» WHAT IS NEEDED:
What you return must be the full listing, word for word, with no images in it.

» DATA PROVIDED:
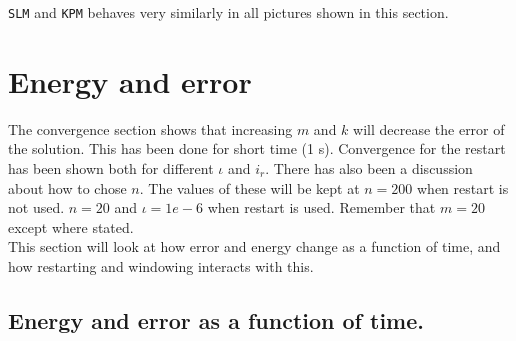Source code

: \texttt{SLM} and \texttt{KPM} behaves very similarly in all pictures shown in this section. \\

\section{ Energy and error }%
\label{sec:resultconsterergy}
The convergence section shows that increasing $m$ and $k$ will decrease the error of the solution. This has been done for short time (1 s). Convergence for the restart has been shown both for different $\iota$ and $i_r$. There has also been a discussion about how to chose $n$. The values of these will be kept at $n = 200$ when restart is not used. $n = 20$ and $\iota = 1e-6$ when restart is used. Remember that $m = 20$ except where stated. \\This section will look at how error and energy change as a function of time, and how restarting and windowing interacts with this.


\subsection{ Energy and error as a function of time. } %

» WRITTEN REPLY:
Source code

: \texttt{SLM} and \texttt{KPM} behaves very similarly in all pictures shown in this section. \\

\section{ Energy and error }%
\label{sec:resultconsterergy}
The convergence section shows that increasing $m$ and $k$ will decrease the error of the solution. This has been done for short time (1 s). Convergence for the restart has been shown both for different $\iota$ and $i_r$. There has also been a discussion about how to chose $n$. The values of these will be kept at $n = 200$ when restart is not used. $n = 20$ and $\iota = 1e-6$ when restart is used. Remember that $m = 20$ except where stated. \\This section will look at how error and energy change as a function of time, and how restarting and windowing interacts with this.


\subsection{ Energy and error as a function of time. } %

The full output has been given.